2009年12月5日
Chapter 267 プランクトンが住みにくくなる北極海

前回の放送トップページ次回の放送

 独立行政法人海洋研究開発機構とカナダ漁業海洋省海洋科学研究所の共同研究によって、太平洋側北極海が炭酸カルシウムを殻に持つプランクトンなどの海洋生物にとって住みにくい海になってしまっていることがわかりました。このようなことになった原因は二つあります。ひとつは人間の活動によって発生した二酸化炭素が増加したことによる海水の酸性化、そしてもう一つの理由は、近年の北極海での急激な海氷融解による海水塩分濃度の低下です。

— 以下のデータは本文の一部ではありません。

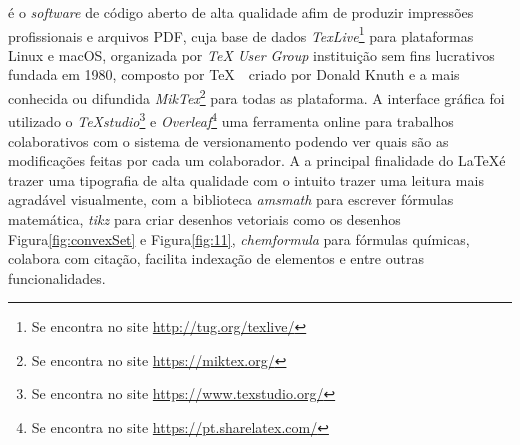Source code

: \LaTeXe  é o \textit{software} de código aberto de alta qualidade afim de produzir impressões profissionais e arquivos PDF, cuja base de dados \textit{TexLive}\footnote{Se encontra no site \url{http://tug.org/texlive/}} para plataformas Linux e macOS, organizada por \textit{TeX User Group} instituição sem fins lucrativos fundada em 1980, composto por \TeX\ \ criado por Donald Knuth e a mais conhecida ou difundida \textit{MikTex}\footnote{Se encontra no site \url{https://miktex.org/}} para todas as plataforma. A interface gráfica foi utilizado o \textit{TeXstudio}\footnote{Se encontra no site \url{https://www.texstudio.org/}} e \textit{Overleaf}\footnote{Se encontra no site \url{https://pt.sharelatex.com/}} uma ferramenta online para trabalhos colaborativos com o sistema de versionamento podendo ver quais são as modificações feitas por cada um colaborador. A a principal finalidade do \LaTeX é trazer uma tipografia de alta qualidade com o intuito trazer uma leitura mais agradável visualmente, com a biblioteca \textit{amsmath} para escrever fórmulas matemática, \textit{tikz} para criar desenhos vetoriais como os desenhos Figura\ref{fig:convexSet} e Figura\ref{fig:11}, \textit{chemformula} para fórmulas químicas, colabora com citação, facilita indexação de elementos e entre outras funcionalidades. \cite{latexchemformula,latexabntex2,latextikz,tex}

 大気中の二酸化炭素が海洋にとけ込むと海水は酸性になります。酸性の海水中では炭酸イオンを消費して海水を中和する反応が起きますので、海水中の炭酸イオン濃度が減少します。殻を持つプランクトンや甲殻類、魚類の骨格や殻は炭酸カルシウムでできていますので、海水中の炭酸イオン濃度が減ると、殻の形成が十分にできなくなったり、逆に殻が海水に溶け出したりしてしまいます。したがって、炭酸イオン濃度の低下はこれらの海洋生物を危険にさらす可能性があるのです。

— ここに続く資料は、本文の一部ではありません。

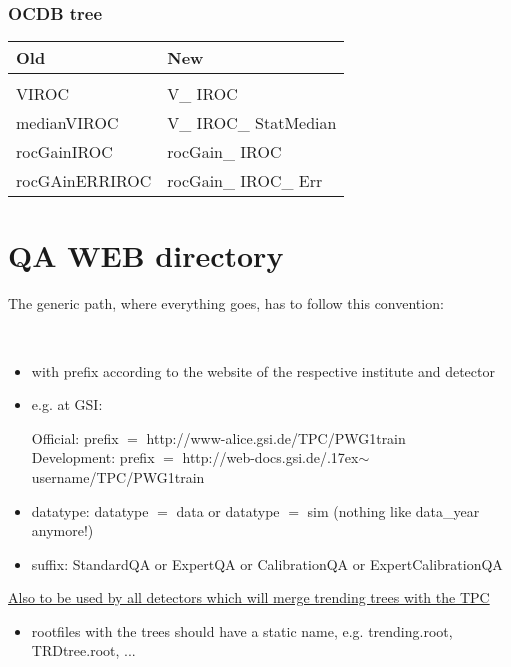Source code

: \documentclass[11pt,a4paper]{article}
\begin{document}
\subsubsection{OCDB tree}
\begin{tabular}{ l l}
Old & New \\ 
\hline 
 &  \\ 
VIROC &  V\_ IROC\\ 
medianVIROC & V\_ IROC\_ StatMedian \\ 
rocGainIROC & rocGain\_ IROC \\ 
rocGAinERRIROC &  rocGain\_ IROC\_ Err\\ 
\end{tabular} 

%
%     
%
%
%     

\section{QA WEB directory}

The generic path, where everything goes, has to follow this convention: \\
\parindent0pt

 \\

\begin{itemize}

\item with prefix according to the website of the respective institute and detector 
\item e.g. at GSI:

\subitem Official:           prefix $=$ http://www-alice.gsi.de/TPC/PWG1train \\
\subitem Development: prefix $=$ http://web-docs.gsi.de/{\raise.17ex\hbox{$\scriptstyle\mathtt{\sim}$}}username/TPC/PWG1train \\

\item datatype: datatype $=$ data   or   datatype $=$ sim   (nothing like data\_year anymore!) \\
\item suffix:  StandardQA  or  ExpertQA  or  CalibrationQA  or  ExpertCalibrationQA \\

\end{itemize}

\underline{Also to be used by all detectors which will merge trending trees with the TPC}
\begin{itemize}
\item rootfiles with the trees should have a static name, e.g. trending.root, TRDtree.root, ...

\end{itemize}
\end{document}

 さらに、北極海では海氷の減少が劇的に進行しています。氷は真水でできていますので、海の氷が溶けるということは北極海の海水が希釈されることになります。さらに海氷の融解は海水を薄めるだけでなく、氷に覆われることなく露出した水面を増やすことによって、二酸化炭素の溶け込みが活発化し、より一層海洋の酸性化を進めてしまいます。

 今回の観測海域では1997年から2008年の間に塩分濃度と炭酸カルシウム濃度の両者が明らかに低下しており、生物の殻が溶け出しやすい状態にあることが分かりました。海盆と呼ばれる水深の深い場所で、しかも非常に広い範囲でこのような条件で炭酸イオンの劇的な減少が確認されたのは今回が初めてのことでした。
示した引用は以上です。